■ Problem requirements
Only the text belongs in the copy: retype each record exactly as it appears.

■ Source information
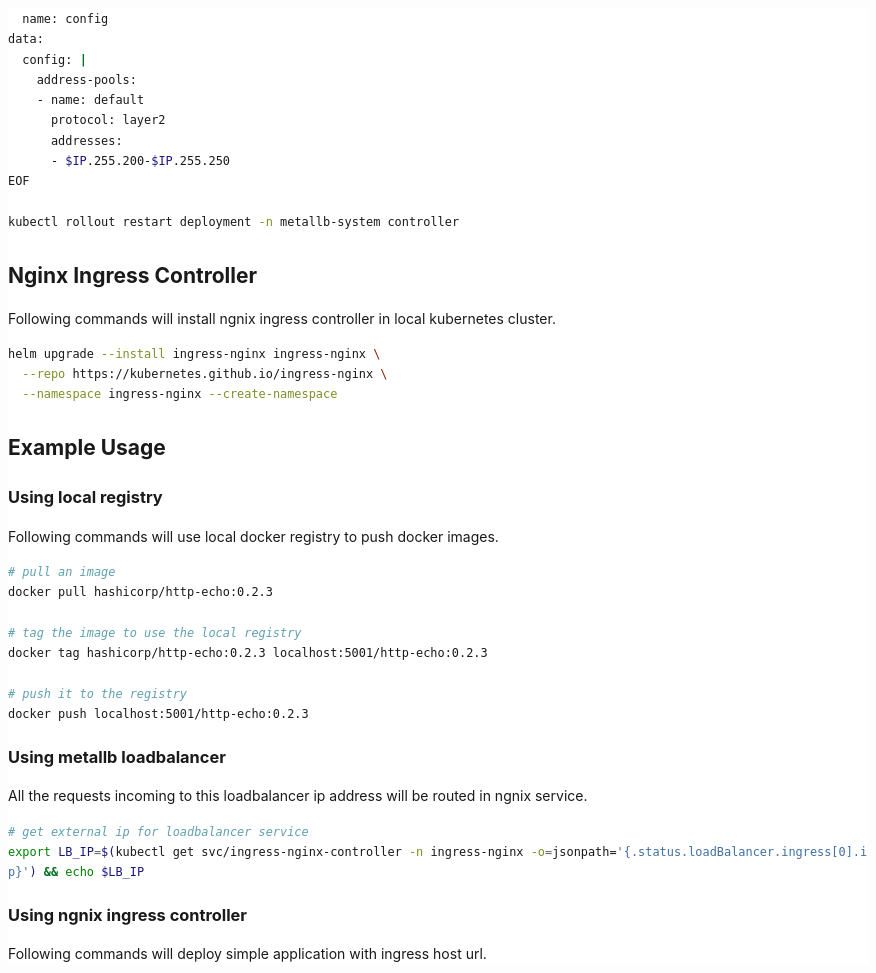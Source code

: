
 ```bash
  name: config
data:
  config: |
    address-pools:
    - name: default
      protocol: layer2
      addresses:
      - $IP.255.200-$IP.255.250
EOF

kubectl rollout restart deployment -n metallb-system controller
```

## Nginx Ingress Controller

Following commands will install ngnix ingress controller in local kubernetes cluster.

```bash
helm upgrade --install ingress-nginx ingress-nginx \
  --repo https://kubernetes.github.io/ingress-nginx \
  --namespace ingress-nginx --create-namespace
```

## Example Usage

### Using local registry

Following commands will use local docker registry to push docker images.

```bash
# pull an image
docker pull hashicorp/http-echo:0.2.3

# tag the image to use the local registry
docker tag hashicorp/http-echo:0.2.3 localhost:5001/http-echo:0.2.3

# push it to the registry
docker push localhost:5001/http-echo:0.2.3
```

### Using metallb loadbalancer

All the requests incoming to this loadbalancer ip address will be routed in ngnix service.

```bash
# get external ip for loadbalancer service
export LB_IP=$(kubectl get svc/ingress-nginx-controller -n ingress-nginx -o=jsonpath='{.status.loadBalancer.ingress[0].ip}') && echo $LB_IP
```

### Using ngnix ingress controller

Following commands will deploy simple application with ingress host url.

■ Finished exercise
Source code

:
 ```bash
  name: config
data:
  config: |
    address-pools:
    - name: default
      protocol: layer2
      addresses:
      - $IP.255.200-$IP.255.250
EOF

kubectl rollout restart deployment -n metallb-system controller
```

## Nginx Ingress Controller

Following commands will install ngnix ingress controller in local kubernetes cluster.

```bash
helm upgrade --install ingress-nginx ingress-nginx \
  --repo https://kubernetes.github.io/ingress-nginx \
  --namespace ingress-nginx --create-namespace
```

## Example Usage

### Using local registry

Following commands will use local docker registry to push docker images.

```bash
# pull an image
docker pull hashicorp/http-echo:0.2.3

# tag the image to use the local registry
docker tag hashicorp/http-echo:0.2.3 localhost:5001/http-echo:0.2.3

# push it to the registry
docker push localhost:5001/http-echo:0.2.3
```

### Using metallb loadbalancer

All the requests incoming to this loadbalancer ip address will be routed in ngnix service.

```bash
# get external ip for loadbalancer service
export LB_IP=$(kubectl get svc/ingress-nginx-controller -n ingress-nginx -o=jsonpath='{.status.loadBalancer.ingress[0].ip}') && echo $LB_IP
```

### Using ngnix ingress controller

Following commands will deploy simple application with ingress host url.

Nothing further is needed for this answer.